The system employs LLM-based multi-agent architecture where each agent specializes in a unique task. These tasks include specification generation, server code generation, and iterative code refinement. By processing OpenAPI specifications, agents produce and update server code capable of CRUD operations via RESTful services.

Technical Implementation

OpenAPI Specification Generation

Initially, the system utilizes an LLM to interpret high-level service requirements and create an OpenAPI specification. The specification adheres to RESTful principles, facilitating endpoint design with defined data models and operations.

Specification Generation Process:

Figure 2: Steps involved in generating OpenAPI specifications from natural language.

Code Generation and Deployment

Once the specification is confirmed, a multi-agent workflow generates server-side code. The workflow includes:

• Server Code Generation: Converts OpenAPI into structured JSON reflecting the server's codebase.
• JSON Cleanup: Ensures parsed JSON integrity before file system creation.
• Deployment: Utilizes Docker to containerize and execute the server code.

Server Code Generation Process:

Figure 3: Illustrates the stages of converting OpenAPI specifications into executable server code.

Log Analysis and Iterative Feedback

The system integrates a feedback loop for runtime validation. Execution logs and error traces guide the LLM in refining code, offering fixes that the developers can automatically apply, drastically reducing manual debugging efforts.
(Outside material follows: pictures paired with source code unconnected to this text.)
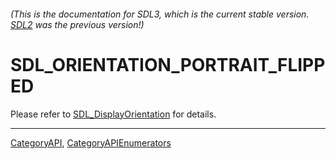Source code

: ###### (This is the documentation for SDL3, which is the current stable version. [SDL2](https://wiki.libsdl.org/SDL2/) was the previous version!)
# SDL_ORIENTATION_PORTRAIT_FLIPPED

Please refer to [SDL_DisplayOrientation](SDL_DisplayOrientation) for details.

----
[CategoryAPI](CategoryAPI), [CategoryAPIEnumerators](CategoryAPIEnumerators)

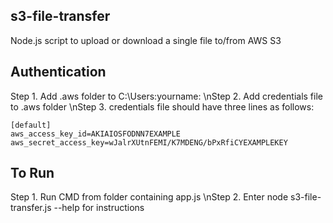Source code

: s3-file-transfer
---------------------------
Node.js script to upload or download a single file to/from AWS S3

Authentication
---------------------------
Step 1.  Add .aws folder to C:\Users\:yourname:
\nStep 2.  Add credentials file to .aws folder
\nStep 3.  credentials file should have three lines as follows:

	[default]
	aws_access_key_id=AKIAIOSFODNN7EXAMPLE
	aws_secret_access_key=wJalrXUtnFEMI/K7MDENG/bPxRfiCYEXAMPLEKEY

To Run
---------------------------
Step 1.  Run CMD from folder containing app.js
\nStep 2.  Enter node s3-file-transfer.js --help for instructions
Server Interaction and Feedback Loop:

Figure 4: Demonstrates the interaction between developers and running server for testing and code fixation.

Performance Evaluation

The system was tested using the PRAB benchmark to validate its ability to generate complete and functional APIs. Through iterative corrections, it successfully aligned generated specifications with ground truth.

OpenAPI Specification Testing

The system achieved high accuracy in generating OpenAPI definitions that closely matched benchmark specifications. The structural differences reduced over iterative improvements until functional equivalency was reached.

Specification Testing Results:

Figure 5: Structural differences over iteration cycles showing convergence to true specifications.

Code Generation Testing

Initial code generation attempts met partial success. While code largely adhered to intended API paths, initial runtime issues required system-led corrections. Subsequent refinements led to successful executions post-correction.

Code Execution and Correction:

Figure 6: Results from testing specification generation showcasing decreasing differences.

Implications and Future Work

The study illustrates a viable pathway for LLMs in software engineering automation. The ability of these systems to generate specifications and code efficiently prompts exploration into their role in broader software development tasks.

Future enhancements might focus on expanding the scope for larger specifications and integrating supervisor agents for component development. Additionally, refining prompts and broadening function-specific capabilities in function calling will improve the system's adaptability to complex command environments.

Conclusion

The proposed multi-agent system demonstrates significant strides in streamlining API-first microservice development. Through automated generation and iterative refinement, it offers a glimpse into how AI-driven systems may soon redefine software development, augmenting human capabilities with precision and speed.